── EXCERPTED DATA ──

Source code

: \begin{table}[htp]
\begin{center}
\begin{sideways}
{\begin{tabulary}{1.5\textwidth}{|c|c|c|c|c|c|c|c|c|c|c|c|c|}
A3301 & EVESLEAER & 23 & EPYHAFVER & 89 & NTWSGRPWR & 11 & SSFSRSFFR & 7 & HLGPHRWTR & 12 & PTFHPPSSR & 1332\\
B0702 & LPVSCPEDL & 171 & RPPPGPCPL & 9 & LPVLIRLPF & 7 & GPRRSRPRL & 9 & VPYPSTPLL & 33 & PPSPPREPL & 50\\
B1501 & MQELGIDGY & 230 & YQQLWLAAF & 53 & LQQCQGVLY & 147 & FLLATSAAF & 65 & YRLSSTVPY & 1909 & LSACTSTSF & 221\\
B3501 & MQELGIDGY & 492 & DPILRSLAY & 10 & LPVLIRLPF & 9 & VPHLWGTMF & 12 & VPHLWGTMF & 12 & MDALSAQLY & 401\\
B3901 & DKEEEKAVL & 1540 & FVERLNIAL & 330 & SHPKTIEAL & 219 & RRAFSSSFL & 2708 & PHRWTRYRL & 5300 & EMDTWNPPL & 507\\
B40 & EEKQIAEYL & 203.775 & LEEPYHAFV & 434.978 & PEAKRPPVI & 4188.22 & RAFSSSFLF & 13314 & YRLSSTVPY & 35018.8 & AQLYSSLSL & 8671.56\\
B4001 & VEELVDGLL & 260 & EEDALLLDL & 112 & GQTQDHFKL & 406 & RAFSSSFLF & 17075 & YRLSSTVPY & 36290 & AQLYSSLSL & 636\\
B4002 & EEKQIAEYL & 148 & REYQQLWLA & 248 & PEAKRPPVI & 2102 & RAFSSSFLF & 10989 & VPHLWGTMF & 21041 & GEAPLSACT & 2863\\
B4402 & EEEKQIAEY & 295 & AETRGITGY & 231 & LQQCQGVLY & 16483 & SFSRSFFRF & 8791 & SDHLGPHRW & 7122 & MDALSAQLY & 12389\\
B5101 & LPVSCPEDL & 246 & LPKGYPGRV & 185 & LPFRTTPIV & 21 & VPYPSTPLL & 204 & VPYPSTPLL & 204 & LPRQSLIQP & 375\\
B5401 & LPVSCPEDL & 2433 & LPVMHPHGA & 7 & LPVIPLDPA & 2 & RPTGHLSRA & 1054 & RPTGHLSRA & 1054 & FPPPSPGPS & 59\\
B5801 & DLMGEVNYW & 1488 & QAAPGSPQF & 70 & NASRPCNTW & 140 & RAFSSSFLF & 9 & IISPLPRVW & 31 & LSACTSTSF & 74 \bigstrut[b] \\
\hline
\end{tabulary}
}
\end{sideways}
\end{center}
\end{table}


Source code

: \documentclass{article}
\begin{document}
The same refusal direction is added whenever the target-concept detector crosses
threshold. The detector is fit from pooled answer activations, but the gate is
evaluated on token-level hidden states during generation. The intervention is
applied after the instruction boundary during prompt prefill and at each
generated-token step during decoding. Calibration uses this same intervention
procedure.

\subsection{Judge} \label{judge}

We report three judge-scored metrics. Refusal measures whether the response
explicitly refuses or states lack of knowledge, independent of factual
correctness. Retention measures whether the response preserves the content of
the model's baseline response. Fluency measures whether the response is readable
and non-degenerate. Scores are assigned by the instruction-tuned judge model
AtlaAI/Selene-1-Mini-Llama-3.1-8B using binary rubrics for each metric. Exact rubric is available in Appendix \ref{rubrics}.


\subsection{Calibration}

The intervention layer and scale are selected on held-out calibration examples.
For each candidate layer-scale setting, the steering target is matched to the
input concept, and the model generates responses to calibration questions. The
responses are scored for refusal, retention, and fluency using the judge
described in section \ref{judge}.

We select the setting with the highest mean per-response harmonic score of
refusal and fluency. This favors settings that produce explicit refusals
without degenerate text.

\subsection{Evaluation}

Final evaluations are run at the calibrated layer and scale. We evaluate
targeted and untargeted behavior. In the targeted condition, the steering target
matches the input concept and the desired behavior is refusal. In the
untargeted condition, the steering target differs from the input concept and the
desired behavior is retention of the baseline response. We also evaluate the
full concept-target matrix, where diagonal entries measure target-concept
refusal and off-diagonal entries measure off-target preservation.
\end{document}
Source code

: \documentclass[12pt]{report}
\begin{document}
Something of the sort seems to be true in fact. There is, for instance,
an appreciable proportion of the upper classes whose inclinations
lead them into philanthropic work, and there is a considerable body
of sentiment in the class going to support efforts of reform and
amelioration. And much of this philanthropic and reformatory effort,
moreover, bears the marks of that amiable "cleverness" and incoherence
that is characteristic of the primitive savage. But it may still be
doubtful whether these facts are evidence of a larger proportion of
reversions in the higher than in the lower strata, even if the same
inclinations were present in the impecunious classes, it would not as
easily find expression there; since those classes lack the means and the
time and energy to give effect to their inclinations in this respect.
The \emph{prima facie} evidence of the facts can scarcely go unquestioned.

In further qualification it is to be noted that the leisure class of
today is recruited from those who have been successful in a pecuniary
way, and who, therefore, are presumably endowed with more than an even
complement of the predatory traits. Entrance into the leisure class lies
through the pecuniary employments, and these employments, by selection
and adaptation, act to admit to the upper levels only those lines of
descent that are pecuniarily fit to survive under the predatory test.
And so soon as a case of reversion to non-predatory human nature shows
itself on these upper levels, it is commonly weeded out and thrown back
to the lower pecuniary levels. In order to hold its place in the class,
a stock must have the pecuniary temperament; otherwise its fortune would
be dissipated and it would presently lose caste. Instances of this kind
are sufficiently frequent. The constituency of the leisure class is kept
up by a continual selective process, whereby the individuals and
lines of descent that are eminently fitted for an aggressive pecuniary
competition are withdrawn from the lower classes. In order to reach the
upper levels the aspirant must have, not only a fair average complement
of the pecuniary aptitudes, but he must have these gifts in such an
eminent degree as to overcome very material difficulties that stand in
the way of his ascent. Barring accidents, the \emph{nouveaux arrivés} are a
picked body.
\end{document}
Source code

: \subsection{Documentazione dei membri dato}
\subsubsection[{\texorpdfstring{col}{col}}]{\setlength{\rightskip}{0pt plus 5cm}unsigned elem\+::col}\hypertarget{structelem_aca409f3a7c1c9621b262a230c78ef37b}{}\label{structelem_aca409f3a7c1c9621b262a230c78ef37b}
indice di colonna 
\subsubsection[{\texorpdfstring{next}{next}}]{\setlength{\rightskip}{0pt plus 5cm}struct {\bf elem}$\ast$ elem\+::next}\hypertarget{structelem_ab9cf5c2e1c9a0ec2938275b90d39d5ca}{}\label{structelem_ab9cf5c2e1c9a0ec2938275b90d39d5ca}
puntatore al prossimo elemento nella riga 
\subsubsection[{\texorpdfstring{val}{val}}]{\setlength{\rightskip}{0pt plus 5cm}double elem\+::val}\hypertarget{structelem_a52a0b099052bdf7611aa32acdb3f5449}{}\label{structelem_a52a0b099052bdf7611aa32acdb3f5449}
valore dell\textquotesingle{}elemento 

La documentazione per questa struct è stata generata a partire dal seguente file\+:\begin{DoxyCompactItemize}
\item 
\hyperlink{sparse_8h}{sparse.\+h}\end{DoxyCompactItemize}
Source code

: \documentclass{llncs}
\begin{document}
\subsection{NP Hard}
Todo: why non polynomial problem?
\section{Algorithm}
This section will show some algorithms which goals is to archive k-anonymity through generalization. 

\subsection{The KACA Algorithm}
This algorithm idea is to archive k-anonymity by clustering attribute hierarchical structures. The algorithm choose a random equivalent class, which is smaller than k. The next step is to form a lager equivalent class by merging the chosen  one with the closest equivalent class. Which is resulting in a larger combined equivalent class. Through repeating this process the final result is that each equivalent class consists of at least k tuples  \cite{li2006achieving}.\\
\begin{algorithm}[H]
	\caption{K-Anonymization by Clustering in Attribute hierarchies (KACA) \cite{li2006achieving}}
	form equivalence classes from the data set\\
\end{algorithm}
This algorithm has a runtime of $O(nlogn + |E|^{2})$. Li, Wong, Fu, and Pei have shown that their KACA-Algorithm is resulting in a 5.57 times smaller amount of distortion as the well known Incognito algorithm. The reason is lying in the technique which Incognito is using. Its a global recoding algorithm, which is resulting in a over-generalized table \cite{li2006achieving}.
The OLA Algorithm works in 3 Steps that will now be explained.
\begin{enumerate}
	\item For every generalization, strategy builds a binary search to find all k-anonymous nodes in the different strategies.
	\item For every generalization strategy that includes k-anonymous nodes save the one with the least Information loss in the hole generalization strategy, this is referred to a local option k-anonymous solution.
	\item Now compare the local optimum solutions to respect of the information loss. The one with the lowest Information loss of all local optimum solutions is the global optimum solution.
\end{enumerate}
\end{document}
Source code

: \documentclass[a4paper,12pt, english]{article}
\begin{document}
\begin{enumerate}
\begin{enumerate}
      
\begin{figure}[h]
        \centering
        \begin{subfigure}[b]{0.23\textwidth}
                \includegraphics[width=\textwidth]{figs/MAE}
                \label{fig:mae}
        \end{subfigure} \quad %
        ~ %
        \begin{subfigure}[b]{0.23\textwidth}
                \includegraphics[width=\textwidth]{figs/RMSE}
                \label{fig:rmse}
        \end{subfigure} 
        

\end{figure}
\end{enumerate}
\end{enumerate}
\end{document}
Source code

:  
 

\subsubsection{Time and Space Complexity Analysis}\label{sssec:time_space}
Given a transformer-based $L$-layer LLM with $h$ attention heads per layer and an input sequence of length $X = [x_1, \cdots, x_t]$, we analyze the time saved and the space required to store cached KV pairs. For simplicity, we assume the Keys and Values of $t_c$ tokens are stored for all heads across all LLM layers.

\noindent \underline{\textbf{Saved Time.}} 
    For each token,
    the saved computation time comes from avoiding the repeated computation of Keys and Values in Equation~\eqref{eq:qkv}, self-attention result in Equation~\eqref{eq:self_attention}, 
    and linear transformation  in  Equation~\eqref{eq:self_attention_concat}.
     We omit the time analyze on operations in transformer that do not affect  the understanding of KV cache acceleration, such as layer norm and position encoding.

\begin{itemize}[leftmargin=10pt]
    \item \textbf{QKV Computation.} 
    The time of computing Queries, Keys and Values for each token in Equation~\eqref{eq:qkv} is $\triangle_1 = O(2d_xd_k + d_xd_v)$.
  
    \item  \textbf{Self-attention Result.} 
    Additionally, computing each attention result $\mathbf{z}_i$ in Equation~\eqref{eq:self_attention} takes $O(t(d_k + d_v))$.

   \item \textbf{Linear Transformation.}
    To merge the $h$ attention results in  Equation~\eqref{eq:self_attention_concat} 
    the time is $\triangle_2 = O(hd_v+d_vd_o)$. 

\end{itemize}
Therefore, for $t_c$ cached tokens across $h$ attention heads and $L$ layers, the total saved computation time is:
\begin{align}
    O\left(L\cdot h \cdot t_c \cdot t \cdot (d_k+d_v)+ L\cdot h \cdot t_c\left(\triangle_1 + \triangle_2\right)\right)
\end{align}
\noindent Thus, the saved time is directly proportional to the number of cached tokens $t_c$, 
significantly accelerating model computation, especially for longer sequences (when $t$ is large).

───

> **HOW TO COMPLETE THIS TASK**: Each line of the listing that contains the word "levels" must be copied.

> **ANSWER FOR THIS EXERCISE**:
and adaptation, act to admit to the upper levels only those lines of
itself on these upper levels, it is commonly weeded out and thrown back
to the lower pecuniary levels. In order to hold its place in the class,
upper levels the aspirant must have, not only a fair average complement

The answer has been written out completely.